Scheduler::run(function () {
    // Your application code runs here
});
  • Conduit: The conceptual pipeline through which requests flow. With the pipe operator, this becomes literal:
$signal = $request
    |> Auth::bearer($token)
    |> Transceiver::send(...);

Middleware without the complexity

Relay supports middleware, but it is just function composition. A middleware is a callable that wraps a sender:

use JustSteveKing\Relay\Http\Middleware\Retry;
use JustSteveKing\Relay\Http\Middleware\Cache;

$sender = Transceiver::send(...);
$sender = Retry::wrap($sender, attempts: 3, delayMs: 100);
$sender = Cache::wrap($sender, $cache, ttl: 3600);

$signal = $sender($request);

The Retry middleware will retry failed requests up to three times. The Cache middleware will store successful responses and return cached results on subsequent calls.

If you prefer a more traditional API, there is a Client class:

use JustSteveKing\Relay\Client;

$client = new Client(
    baseUrl: 'https://api.example.com',
    defaultHeaders: ['Accept' => 'application/json'],
    middleware: [
        fn($next) => Retry::wrap($next, attempts: 3),
    ],
);

$signal = $client->get('/users');

Testing built in

One thing that always frustrates me with HTTP clients is testing. You either mock the client, use a recording proxy, or hit real endpoints in tests.

Relay ships with Recorder and Fixture classes:

// Record a real response
$recorder = new Recorder(__DIR__ . '/fixtures');
$sender = $recorder->record(Transceiver::send(...), 'user-profile');
$signal = $sender($request); // Makes real call, saves to fixtures/user-profile.json

// Replay in tests
$fixture = new Fixture(__DIR__ . '/fixtures');
$sender = $fixture->replay('user-profile');
$signal = $sender($request); // Returns recorded response, no network call

Your tests become fast and deterministic. You record once against the real API, then relay forever.

When should you use Relay?

If you are building something new on PHP 8.5+ and want to embrace modern PHP idioms, Relay is worth considering. If you need concurrent requests without callback hell, Relay makes that straightforward. If you are tired of wrapping every HTTP call in try-catch, the Signal pattern might resonate with you.

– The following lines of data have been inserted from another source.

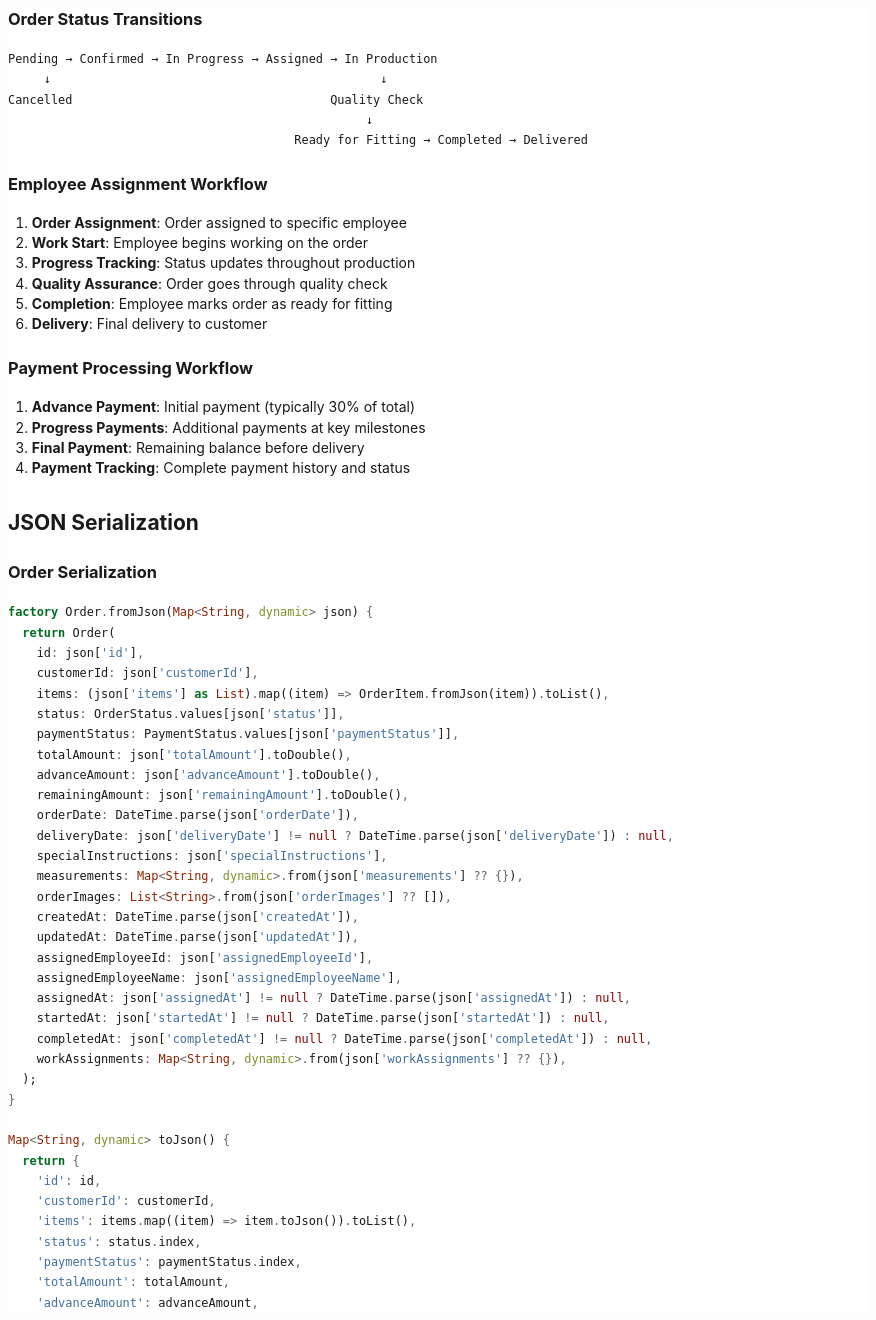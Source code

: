 ### Order Status Transitions
```
Pending → Confirmed → In Progress → Assigned → In Production
     ↓                                              ↓
Cancelled                                    Quality Check
                                                  ↓
                                        Ready for Fitting → Completed → Delivered
```

### Employee Assignment Workflow
1. **Order Assignment**: Order assigned to specific employee
2. **Work Start**: Employee begins working on the order
3. **Progress Tracking**: Status updates throughout production
4. **Quality Assurance**: Order goes through quality check
5. **Completion**: Employee marks order as ready for fitting
6. **Delivery**: Final delivery to customer

### Payment Processing Workflow
1. **Advance Payment**: Initial payment (typically 30% of total)
2. **Progress Payments**: Additional payments at key milestones
3. **Final Payment**: Remaining balance before delivery
4. **Payment Tracking**: Complete payment history and status

## JSON Serialization

### Order Serialization
```dart
factory Order.fromJson(Map<String, dynamic> json) {
  return Order(
    id: json['id'],
    customerId: json['customerId'],
    items: (json['items'] as List).map((item) => OrderItem.fromJson(item)).toList(),
    status: OrderStatus.values[json['status']],
    paymentStatus: PaymentStatus.values[json['paymentStatus']],
    totalAmount: json['totalAmount'].toDouble(),
    advanceAmount: json['advanceAmount'].toDouble(),
    remainingAmount: json['remainingAmount'].toDouble(),
    orderDate: DateTime.parse(json['orderDate']),
    deliveryDate: json['deliveryDate'] != null ? DateTime.parse(json['deliveryDate']) : null,
    specialInstructions: json['specialInstructions'],
    measurements: Map<String, dynamic>.from(json['measurements'] ?? {}),
    orderImages: List<String>.from(json['orderImages'] ?? []),
    createdAt: DateTime.parse(json['createdAt']),
    updatedAt: DateTime.parse(json['updatedAt']),
    assignedEmployeeId: json['assignedEmployeeId'],
    assignedEmployeeName: json['assignedEmployeeName'],
    assignedAt: json['assignedAt'] != null ? DateTime.parse(json['assignedAt']) : null,
    startedAt: json['startedAt'] != null ? DateTime.parse(json['startedAt']) : null,
    completedAt: json['completedAt'] != null ? DateTime.parse(json['completedAt']) : null,
    workAssignments: Map<String, dynamic>.from(json['workAssignments'] ?? {}),
  );
}

Map<String, dynamic> toJson() {
  return {
    'id': id,
    'customerId': customerId,
    'items': items.map((item) => item.toJson()).toList(),
    'status': status.index,
    'paymentStatus': paymentStatus.index,
    'totalAmount': totalAmount,
    'advanceAmount': advanceAmount,
```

If you have an existing codebase that relies heavily on PSR-7/PSR-18, Guzzle is probably the pragmatic choice. Relay does not implement those interfaces by design. It is not trying to be a drop-in replacement.

What is next?

Relay is still young. I am using it in production for a handful of projects, but there are some rough edges still. The documentation needs work, some error messages could be more helpful, the pool implementation could be smarter about scheduling.

But the core ideas are solid. Fiber-native concurrency, immutable requests, and explicit result handling make for code that is easier to reason about. I have been enjoying building with it, and I think others might do too.

You can find Relay on GitHub and install it via Composer:

composer require juststeveking/relay

Give it a try, open issues if anything breaks or you wish it did something differently. That is how we make tools better.